How Red Sea attacks could affect the seaborne transport of oil, gas cargoes
The Hindu
Shipping companies & LNG tankers avoid Red Sea route due to Houthi attacks, raising disruption to global commerce & prompting US-led force to patrol waters near Yemen.
Several shipping companies and a few liquefied natural gas (LNG) tankers have decided to avoid the world’s main East-West trade route, following attacks launched by Yemen’s Houthi group on commercial ships at the southern end of the Red Sea.
The attacks raised the spectre of another bout of disruption to international commerce following the upheaval of the COVID pandemic, and prompted a U.S.-led international force to patrol waters near Yemen.
The attacks have made reaching the Suez Canal more perilous. About 12% of world shipping traffic transits the canal and 4-8% of global LNG cargoes have passed through it in 2023.

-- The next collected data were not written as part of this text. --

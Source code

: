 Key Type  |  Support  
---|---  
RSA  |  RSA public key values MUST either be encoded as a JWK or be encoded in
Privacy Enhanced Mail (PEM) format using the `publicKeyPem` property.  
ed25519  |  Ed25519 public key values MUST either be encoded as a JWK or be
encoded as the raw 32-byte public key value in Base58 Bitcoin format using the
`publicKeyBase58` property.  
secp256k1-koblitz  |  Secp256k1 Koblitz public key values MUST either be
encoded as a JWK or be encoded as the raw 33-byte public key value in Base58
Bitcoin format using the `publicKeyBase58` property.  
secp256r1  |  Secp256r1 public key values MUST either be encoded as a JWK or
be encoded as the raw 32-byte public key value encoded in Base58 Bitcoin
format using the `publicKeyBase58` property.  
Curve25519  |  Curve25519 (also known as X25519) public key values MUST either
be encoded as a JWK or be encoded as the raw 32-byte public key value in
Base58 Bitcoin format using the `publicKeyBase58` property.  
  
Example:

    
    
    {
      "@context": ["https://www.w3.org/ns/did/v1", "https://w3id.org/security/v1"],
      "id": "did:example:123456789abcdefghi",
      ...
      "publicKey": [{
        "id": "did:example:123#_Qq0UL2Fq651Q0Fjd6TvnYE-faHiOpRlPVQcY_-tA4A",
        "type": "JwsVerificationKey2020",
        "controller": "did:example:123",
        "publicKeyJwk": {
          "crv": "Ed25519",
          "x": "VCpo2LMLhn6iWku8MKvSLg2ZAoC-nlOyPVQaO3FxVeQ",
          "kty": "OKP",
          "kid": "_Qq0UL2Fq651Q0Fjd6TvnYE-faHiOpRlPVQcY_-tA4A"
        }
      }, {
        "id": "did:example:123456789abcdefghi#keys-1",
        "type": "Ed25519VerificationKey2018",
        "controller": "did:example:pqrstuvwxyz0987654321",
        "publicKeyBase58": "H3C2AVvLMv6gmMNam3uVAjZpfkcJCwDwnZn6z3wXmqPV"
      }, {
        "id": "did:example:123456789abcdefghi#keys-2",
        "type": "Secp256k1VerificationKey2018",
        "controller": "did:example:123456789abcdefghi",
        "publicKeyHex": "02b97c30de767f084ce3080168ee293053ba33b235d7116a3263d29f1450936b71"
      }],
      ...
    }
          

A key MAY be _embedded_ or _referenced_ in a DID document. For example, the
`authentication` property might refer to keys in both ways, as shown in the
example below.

As much as 8.2 million barrels per day (bpd) of crude oil and oil products traversed the Red Sea over January-November, as per analytics firm Vortexa.
This year, a total of 16.2 million metric tonne (mmt), or 51% of LNG trade, has flowed from the Atlantic Basin east through the Suez Canal, while 15.7 mmt went through the canal from the Pacific Basin west, according to S&P Global Commodity Insights.
The Suez Canal is one of the most important arteries of the global oil trade.